- Activity
Copy all the data exactly, except the pictures.

- Listed entries
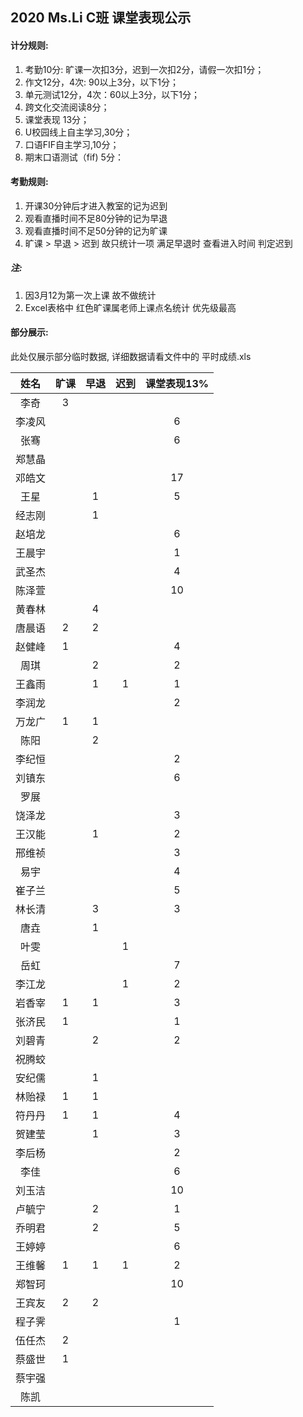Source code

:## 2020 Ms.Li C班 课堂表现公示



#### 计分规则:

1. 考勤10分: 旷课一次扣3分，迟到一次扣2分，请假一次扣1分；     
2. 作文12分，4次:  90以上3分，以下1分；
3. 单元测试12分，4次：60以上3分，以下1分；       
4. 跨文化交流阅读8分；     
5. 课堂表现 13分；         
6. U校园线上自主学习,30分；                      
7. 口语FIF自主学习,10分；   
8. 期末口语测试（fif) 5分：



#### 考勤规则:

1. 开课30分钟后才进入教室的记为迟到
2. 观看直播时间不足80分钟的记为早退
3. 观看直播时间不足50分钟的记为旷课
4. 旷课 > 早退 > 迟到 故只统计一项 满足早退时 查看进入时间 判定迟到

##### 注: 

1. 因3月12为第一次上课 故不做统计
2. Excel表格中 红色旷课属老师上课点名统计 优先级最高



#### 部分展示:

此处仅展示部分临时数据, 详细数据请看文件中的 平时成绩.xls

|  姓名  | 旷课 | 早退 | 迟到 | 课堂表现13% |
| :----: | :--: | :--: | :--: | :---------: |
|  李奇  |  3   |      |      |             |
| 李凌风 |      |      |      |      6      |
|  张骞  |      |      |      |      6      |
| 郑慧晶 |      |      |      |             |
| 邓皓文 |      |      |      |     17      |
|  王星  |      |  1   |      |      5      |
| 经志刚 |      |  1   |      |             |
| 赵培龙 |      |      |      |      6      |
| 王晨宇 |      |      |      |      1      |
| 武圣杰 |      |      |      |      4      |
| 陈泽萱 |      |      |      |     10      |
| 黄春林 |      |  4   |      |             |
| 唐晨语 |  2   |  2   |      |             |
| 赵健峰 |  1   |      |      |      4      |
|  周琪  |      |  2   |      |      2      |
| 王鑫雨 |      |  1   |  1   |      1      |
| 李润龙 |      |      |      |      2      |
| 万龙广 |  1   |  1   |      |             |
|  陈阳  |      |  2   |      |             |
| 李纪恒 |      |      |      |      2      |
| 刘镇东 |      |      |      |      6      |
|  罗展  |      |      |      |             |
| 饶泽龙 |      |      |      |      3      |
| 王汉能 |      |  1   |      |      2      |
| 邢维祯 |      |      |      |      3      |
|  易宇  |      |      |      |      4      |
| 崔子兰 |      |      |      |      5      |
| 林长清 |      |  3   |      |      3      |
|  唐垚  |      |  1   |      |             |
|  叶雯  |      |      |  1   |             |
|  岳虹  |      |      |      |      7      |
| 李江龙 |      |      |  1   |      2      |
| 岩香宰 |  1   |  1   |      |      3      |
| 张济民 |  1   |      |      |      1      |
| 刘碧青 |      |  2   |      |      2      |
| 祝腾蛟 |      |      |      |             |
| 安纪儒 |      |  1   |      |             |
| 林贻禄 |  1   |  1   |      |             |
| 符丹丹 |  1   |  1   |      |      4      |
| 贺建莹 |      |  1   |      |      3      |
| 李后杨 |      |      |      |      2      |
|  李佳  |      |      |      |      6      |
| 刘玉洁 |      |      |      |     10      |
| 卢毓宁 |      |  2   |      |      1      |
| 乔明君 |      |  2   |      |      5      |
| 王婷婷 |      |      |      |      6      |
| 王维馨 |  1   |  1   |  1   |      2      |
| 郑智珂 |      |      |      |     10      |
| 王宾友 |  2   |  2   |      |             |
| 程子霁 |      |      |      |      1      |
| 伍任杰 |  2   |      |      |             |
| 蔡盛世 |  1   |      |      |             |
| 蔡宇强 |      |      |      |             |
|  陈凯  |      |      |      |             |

- Finished task
Source code

:## 2020 Ms.Li C班 课堂表现公示



#### 计分规则:

1. 考勤10分: 旷课一次扣3分，迟到一次扣2分，请假一次扣1分；     
2. 作文12分，4次:  90以上3分，以下1分；
3. 单元测试12分，4次：60以上3分，以下1分；       
4. 跨文化交流阅读8分；     
5. 课堂表现 13分；         
6. U校园线上自主学习,30分；                      
7. 口语FIF自主学习,10分；   
8. 期末口语测试（fif) 5分：



#### 考勤规则:

1. 开课30分钟后才进入教室的记为迟到
2. 观看直播时间不足80分钟的记为早退
3. 观看直播时间不足50分钟的记为旷课
4. 旷课 > 早退 > 迟到 故只统计一项 满足早退时 查看进入时间 判定迟到

##### 注: 

1. 因3月12为第一次上课 故不做统计
2. Excel表格中 红色旷课属老师上课点名统计 优先级最高



#### 部分展示:

此处仅展示部分临时数据, 详细数据请看文件中的 平时成绩.xls

|  姓名  | 旷课 | 早退 | 迟到 | 课堂表现13% |
| :----: | :--: | :--: | :--: | :---------: |
|  李奇  |  3   |      |      |             |
| 李凌风 |      |      |      |      6      |
|  张骞  |      |      |      |      6      |
| 郑慧晶 |      |      |      |             |
| 邓皓文 |      |      |      |     17      |
|  王星  |      |  1   |      |      5      |
| 经志刚 |      |  1   |      |             |
| 赵培龙 |      |      |      |      6      |
| 王晨宇 |      |      |      |      1      |
| 武圣杰 |      |      |      |      4      |
| 陈泽萱 |      |      |      |     10      |
| 黄春林 |      |  4   |      |             |
| 唐晨语 |  2   |  2   |      |             |
| 赵健峰 |  1   |      |      |      4      |
|  周琪  |      |  2   |      |      2      |
| 王鑫雨 |      |  1   |  1   |      1      |
| 李润龙 |      |      |      |      2      |
| 万龙广 |  1   |  1   |      |             |
|  陈阳  |      |  2   |      |             |
| 李纪恒 |      |      |      |      2      |
| 刘镇东 |      |      |      |      6      |
|  罗展  |      |      |      |             |
| 饶泽龙 |      |      |      |      3      |
| 王汉能 |      |  1   |      |      2      |
| 邢维祯 |      |      |      |      3      |
|  易宇  |      |      |      |      4      |
| 崔子兰 |      |      |      |      5      |
| 林长清 |      |  3   |      |      3      |
|  唐垚  |      |  1   |      |             |
|  叶雯  |      |      |  1   |             |
|  岳虹  |      |      |      |      7      |
| 李江龙 |      |      |  1   |      2      |
| 岩香宰 |  1   |  1   |      |      3      |
| 张济民 |  1   |      |      |      1      |
| 刘碧青 |      |  2   |      |      2      |
| 祝腾蛟 |      |      |      |             |
| 安纪儒 |      |  1   |      |             |
| 林贻禄 |  1   |  1   |      |             |
| 符丹丹 |  1   |  1   |      |      4      |
| 贺建莹 |      |  1   |      |      3      |
| 李后杨 |      |      |      |      2      |
|  李佳  |      |      |      |      6      |
| 刘玉洁 |      |      |      |     10      |
| 卢毓宁 |      |  2   |      |      1      |
| 乔明君 |      |  2   |      |      5      |
| 王婷婷 |      |      |      |      6      |
| 王维馨 |  1   |  1   |  1   |      2      |
| 郑智珂 |      |      |      |     10      |
| 王宾友 |  2   |  2   |      |             |
| 程子霁 |      |      |      |      1      |
| 伍任杰 |  2   |      |      |             |
| 蔡盛世 |  1   |      |      |             |
| 蔡宇强 |      |      |      |             |
|  陈凯  |      |      |      |             |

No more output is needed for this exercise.